» **Exercise objective**
Every line in the listing below from the one with "Chen, P.-Y., \&" through the one with "E. (2019). Are" is to be reproduced exactly, both ends included; leave out the rest.

» **Data for the task**
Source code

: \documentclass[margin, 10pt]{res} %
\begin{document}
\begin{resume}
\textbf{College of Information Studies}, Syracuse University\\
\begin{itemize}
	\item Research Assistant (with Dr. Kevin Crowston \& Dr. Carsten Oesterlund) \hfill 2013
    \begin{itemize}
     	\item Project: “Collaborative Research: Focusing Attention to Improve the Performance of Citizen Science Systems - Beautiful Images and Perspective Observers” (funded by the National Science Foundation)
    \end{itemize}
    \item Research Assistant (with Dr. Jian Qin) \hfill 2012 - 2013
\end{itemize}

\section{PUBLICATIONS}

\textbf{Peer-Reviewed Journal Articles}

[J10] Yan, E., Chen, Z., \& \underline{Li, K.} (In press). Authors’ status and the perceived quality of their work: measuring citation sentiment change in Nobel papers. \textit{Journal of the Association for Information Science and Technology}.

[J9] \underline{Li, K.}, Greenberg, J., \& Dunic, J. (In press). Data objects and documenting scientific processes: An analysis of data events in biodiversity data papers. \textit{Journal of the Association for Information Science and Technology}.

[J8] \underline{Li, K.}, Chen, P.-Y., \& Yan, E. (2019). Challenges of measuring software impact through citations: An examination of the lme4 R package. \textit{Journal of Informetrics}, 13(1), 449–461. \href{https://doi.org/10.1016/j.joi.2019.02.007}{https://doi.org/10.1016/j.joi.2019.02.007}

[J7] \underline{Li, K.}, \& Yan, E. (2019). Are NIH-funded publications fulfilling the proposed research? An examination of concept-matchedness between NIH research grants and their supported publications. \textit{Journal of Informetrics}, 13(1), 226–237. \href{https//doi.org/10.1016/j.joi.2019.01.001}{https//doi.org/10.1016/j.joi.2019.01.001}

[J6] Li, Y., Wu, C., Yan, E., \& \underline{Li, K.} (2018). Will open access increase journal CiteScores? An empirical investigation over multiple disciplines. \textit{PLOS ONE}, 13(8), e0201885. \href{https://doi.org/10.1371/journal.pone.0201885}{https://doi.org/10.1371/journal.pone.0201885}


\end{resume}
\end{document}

» **Answer box**
[J8] \underline{Li, K.}, Chen, P.-Y., \& Yan, E. (2019). Challenges of measuring software impact through citations: An examination of the lme4 R package. \textit{Journal of Informetrics}, 13(1), 449–461. \href{https://doi.org/10.1016/j.joi.2019.02.007}{https://doi.org/10.1016/j.joi.2019.02.007}

[J7] \underline{Li, K.}, \& Yan, E. (2019). Are NIH-funded publications fulfilling the proposed research? An examination of concept-matchedness between NIH research grants and their supported publications. \textit{Journal of Informetrics}, 13(1), 226–237. \href{https//doi.org/10.1016/j.joi.2019.01.001}{https//doi.org/10.1016/j.joi.2019.01.001}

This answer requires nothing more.